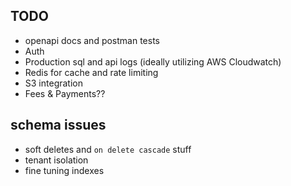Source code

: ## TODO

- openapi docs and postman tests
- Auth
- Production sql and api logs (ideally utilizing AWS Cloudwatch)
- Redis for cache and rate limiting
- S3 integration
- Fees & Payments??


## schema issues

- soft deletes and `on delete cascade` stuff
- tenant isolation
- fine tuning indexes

---

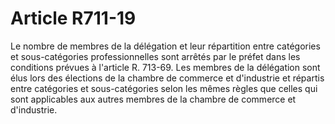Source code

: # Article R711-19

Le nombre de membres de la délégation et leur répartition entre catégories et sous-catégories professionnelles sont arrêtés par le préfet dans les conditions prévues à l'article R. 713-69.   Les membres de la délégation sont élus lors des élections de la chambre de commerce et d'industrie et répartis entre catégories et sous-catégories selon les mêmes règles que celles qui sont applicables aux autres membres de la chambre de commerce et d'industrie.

* * *

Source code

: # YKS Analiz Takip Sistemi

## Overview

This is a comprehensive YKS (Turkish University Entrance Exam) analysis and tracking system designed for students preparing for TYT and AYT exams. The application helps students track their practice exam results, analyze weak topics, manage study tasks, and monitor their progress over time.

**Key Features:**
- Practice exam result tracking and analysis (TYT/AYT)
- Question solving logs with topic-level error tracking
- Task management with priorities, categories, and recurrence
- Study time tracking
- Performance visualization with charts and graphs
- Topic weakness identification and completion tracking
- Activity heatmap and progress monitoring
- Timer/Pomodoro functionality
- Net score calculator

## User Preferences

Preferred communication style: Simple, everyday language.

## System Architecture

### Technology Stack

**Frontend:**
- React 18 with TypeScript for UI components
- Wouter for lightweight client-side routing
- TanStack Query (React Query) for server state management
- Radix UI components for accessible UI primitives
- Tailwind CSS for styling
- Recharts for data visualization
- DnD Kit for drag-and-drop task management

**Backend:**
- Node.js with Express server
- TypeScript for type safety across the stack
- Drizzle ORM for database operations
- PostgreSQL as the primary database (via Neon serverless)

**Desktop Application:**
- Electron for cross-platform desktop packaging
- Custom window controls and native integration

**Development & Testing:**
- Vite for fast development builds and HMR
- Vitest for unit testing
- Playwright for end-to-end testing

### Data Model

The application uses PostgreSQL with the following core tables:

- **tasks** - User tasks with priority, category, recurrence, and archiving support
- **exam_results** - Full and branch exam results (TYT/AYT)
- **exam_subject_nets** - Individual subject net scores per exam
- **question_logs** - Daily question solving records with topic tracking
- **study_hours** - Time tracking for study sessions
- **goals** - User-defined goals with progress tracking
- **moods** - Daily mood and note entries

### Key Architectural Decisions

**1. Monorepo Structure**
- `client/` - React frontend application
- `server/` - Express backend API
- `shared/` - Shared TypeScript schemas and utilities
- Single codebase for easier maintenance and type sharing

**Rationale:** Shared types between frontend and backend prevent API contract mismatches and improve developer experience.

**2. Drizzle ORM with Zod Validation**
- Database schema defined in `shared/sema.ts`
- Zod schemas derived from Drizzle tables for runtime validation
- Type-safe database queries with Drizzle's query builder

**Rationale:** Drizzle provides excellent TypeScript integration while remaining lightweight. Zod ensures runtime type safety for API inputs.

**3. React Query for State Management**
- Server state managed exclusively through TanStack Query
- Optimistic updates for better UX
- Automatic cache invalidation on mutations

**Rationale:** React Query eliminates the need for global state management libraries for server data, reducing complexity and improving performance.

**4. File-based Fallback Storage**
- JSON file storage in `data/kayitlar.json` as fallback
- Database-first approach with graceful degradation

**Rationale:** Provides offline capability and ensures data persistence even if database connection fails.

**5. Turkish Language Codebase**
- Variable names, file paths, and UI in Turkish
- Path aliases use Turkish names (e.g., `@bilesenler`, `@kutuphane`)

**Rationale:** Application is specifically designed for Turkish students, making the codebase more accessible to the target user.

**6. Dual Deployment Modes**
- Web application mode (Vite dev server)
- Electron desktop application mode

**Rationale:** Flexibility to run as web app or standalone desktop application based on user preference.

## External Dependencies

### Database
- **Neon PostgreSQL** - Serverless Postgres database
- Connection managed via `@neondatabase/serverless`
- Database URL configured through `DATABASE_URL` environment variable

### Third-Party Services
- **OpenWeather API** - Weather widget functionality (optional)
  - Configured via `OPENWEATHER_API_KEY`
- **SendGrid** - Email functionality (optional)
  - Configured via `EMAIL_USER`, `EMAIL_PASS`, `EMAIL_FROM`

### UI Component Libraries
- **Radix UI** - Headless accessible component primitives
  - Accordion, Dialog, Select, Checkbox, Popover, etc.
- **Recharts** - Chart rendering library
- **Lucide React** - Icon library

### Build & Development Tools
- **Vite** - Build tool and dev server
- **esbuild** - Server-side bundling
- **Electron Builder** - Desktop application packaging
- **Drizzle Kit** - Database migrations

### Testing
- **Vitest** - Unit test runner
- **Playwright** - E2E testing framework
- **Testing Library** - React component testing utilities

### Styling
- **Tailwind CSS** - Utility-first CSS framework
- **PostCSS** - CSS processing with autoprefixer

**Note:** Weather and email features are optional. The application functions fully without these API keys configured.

What is being asked >>
Return all lines in the entries above that carry the word "Express".

Your solution >>
- Node.js with Express server
- `server/` - Express backend API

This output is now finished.